*** Opening Records for the task ***

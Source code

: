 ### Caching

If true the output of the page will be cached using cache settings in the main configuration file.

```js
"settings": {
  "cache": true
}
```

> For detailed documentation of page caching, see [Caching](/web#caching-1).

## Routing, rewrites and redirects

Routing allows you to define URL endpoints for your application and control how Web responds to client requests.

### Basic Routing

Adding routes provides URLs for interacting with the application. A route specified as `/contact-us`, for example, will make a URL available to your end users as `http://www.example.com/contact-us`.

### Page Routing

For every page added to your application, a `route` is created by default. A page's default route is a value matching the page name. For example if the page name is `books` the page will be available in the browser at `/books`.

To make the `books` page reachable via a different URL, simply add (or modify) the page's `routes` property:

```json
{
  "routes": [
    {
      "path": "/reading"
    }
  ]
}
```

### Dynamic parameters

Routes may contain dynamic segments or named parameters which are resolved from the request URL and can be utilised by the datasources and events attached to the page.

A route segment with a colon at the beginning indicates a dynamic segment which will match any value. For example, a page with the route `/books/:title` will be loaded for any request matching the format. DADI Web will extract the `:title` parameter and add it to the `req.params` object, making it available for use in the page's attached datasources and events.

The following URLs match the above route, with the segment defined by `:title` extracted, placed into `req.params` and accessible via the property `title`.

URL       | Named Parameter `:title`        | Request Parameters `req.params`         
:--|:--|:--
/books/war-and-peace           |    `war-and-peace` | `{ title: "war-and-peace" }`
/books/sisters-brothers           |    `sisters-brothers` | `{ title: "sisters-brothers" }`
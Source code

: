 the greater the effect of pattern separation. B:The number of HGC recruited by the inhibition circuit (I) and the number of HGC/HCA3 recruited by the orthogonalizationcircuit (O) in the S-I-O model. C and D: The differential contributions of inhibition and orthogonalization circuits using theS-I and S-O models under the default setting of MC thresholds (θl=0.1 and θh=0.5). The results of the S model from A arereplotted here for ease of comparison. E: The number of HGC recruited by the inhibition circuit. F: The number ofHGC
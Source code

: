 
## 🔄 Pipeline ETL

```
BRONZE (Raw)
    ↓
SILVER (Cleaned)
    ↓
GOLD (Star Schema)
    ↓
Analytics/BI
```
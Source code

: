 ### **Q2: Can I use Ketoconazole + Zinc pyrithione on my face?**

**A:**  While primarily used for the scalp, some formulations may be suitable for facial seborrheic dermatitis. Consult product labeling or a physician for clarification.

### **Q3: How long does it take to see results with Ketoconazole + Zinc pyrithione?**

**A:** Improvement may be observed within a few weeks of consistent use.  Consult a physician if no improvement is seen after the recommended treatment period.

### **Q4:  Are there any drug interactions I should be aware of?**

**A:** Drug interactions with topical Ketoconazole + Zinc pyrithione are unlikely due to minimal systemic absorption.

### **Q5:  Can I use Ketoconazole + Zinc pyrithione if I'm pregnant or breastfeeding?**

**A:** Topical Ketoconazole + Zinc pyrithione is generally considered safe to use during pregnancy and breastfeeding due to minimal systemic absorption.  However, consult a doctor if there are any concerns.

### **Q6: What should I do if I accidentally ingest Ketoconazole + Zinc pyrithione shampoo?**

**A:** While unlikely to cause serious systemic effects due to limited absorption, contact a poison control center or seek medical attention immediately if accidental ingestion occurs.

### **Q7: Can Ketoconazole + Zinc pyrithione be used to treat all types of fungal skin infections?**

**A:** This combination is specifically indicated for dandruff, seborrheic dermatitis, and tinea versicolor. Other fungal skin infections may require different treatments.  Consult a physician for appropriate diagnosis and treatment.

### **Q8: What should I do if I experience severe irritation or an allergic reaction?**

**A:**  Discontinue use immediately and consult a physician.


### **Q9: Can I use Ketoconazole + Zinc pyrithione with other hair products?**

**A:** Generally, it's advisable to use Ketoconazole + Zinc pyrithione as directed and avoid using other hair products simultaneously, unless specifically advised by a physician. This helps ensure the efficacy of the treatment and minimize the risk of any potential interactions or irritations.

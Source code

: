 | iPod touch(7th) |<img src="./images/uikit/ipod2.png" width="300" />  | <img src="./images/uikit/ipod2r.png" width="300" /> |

*** Closing Records for the task ***
*** Opening Records for the task ***

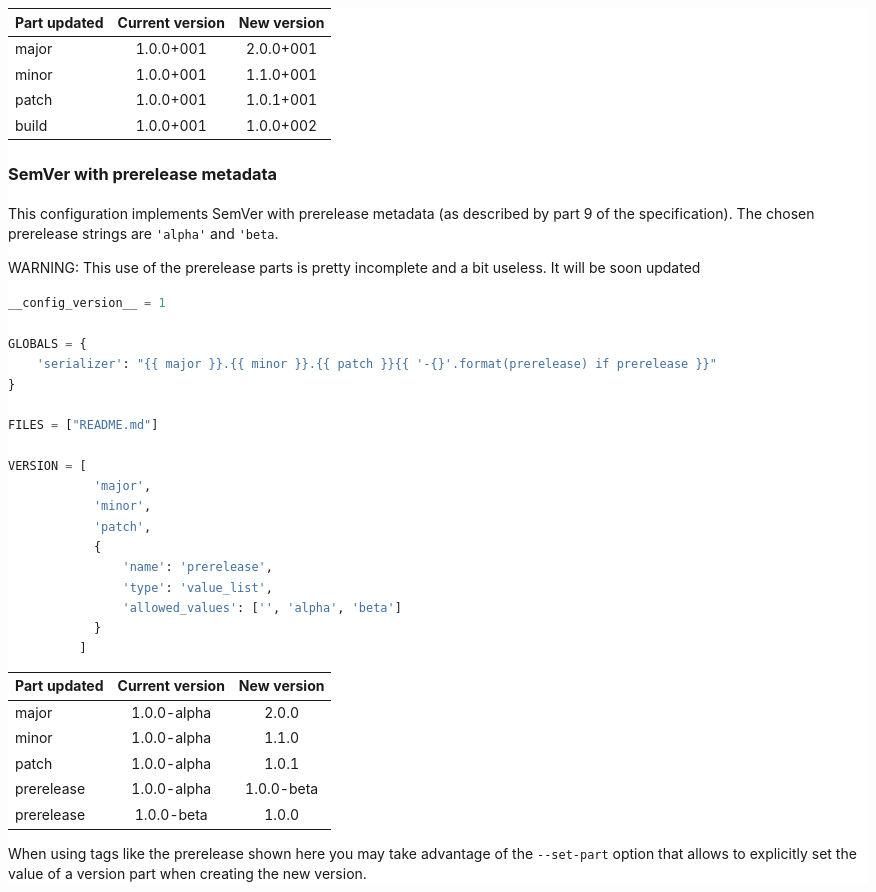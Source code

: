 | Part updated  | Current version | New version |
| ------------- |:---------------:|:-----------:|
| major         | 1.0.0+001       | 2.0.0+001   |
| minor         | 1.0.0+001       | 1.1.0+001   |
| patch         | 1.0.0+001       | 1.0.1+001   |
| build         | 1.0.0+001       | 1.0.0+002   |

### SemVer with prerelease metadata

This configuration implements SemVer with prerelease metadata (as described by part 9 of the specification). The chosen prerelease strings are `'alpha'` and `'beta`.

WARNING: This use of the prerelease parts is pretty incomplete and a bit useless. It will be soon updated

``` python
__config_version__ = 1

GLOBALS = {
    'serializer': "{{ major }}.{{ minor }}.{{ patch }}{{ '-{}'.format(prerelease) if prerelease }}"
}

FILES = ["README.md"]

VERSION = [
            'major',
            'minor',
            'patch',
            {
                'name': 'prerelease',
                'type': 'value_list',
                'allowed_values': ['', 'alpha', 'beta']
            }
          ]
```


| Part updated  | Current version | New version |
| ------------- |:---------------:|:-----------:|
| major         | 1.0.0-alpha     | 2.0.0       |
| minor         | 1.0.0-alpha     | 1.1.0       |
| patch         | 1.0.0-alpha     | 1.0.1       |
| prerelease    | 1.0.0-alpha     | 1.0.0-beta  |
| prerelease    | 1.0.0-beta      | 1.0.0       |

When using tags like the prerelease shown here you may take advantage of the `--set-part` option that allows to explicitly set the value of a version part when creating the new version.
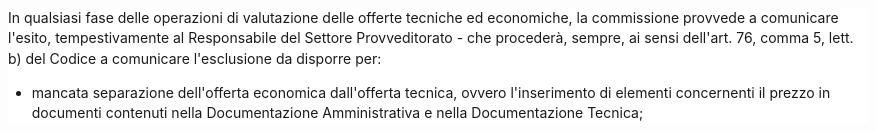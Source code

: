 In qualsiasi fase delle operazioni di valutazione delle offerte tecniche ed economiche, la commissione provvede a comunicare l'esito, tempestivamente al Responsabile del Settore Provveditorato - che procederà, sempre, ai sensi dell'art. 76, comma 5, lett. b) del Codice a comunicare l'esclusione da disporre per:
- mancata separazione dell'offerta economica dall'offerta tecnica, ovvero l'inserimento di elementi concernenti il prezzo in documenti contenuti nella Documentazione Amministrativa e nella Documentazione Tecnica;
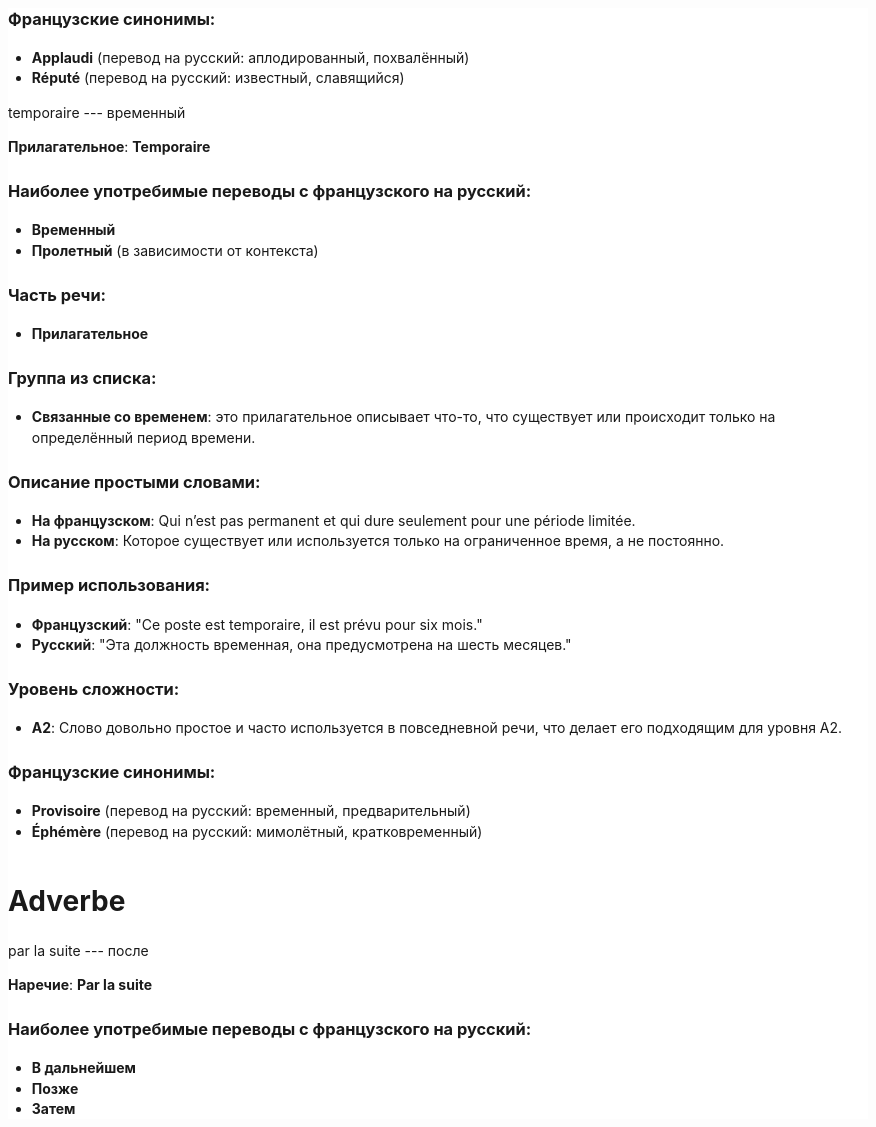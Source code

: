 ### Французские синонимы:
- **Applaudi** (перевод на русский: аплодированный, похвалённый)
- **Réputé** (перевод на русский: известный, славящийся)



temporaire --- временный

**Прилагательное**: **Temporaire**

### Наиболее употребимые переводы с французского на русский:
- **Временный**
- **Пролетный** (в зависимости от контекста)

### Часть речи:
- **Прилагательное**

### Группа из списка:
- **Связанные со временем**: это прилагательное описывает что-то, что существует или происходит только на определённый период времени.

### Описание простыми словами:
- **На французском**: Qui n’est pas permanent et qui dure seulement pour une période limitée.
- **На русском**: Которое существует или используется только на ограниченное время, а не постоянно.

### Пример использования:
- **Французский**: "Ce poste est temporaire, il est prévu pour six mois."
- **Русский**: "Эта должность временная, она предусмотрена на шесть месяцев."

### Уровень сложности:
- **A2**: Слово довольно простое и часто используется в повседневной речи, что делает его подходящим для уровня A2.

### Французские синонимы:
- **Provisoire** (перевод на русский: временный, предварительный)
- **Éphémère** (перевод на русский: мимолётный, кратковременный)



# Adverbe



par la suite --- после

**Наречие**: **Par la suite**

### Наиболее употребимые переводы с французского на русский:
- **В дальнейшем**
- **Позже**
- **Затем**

*** Closing Records for the task ***
*** Opening Records for the task ***

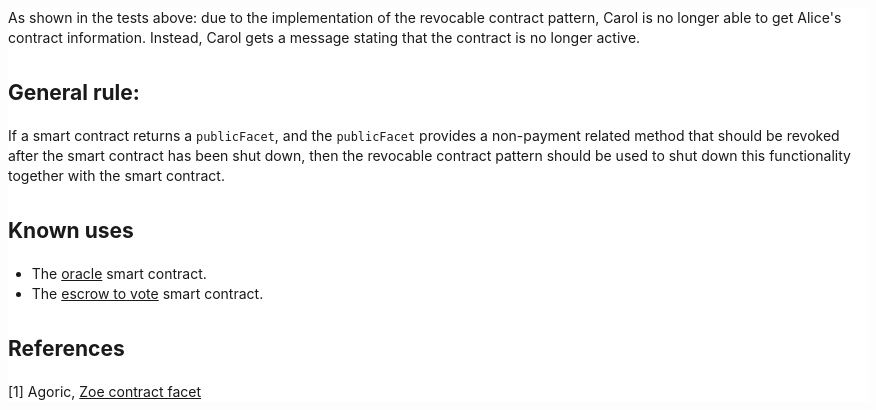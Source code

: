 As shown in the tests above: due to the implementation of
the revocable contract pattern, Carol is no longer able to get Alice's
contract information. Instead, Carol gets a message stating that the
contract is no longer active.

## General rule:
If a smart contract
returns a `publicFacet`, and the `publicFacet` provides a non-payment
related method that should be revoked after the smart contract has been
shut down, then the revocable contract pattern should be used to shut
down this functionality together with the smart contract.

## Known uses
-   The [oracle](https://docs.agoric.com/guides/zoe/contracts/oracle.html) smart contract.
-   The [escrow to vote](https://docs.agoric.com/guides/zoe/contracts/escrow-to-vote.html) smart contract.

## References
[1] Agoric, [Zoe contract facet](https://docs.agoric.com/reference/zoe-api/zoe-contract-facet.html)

*** Closing Records for the task ***

**Task objective:** Copy all lines of the material above where the string "shown" occurs.

**Reply:**
When using tags like the prerelease shown here you may take advantage of the `--set-part` option that allows to explicitly set the value of a version part when creating the new version.
: As shown in the tests above: due to the implementation of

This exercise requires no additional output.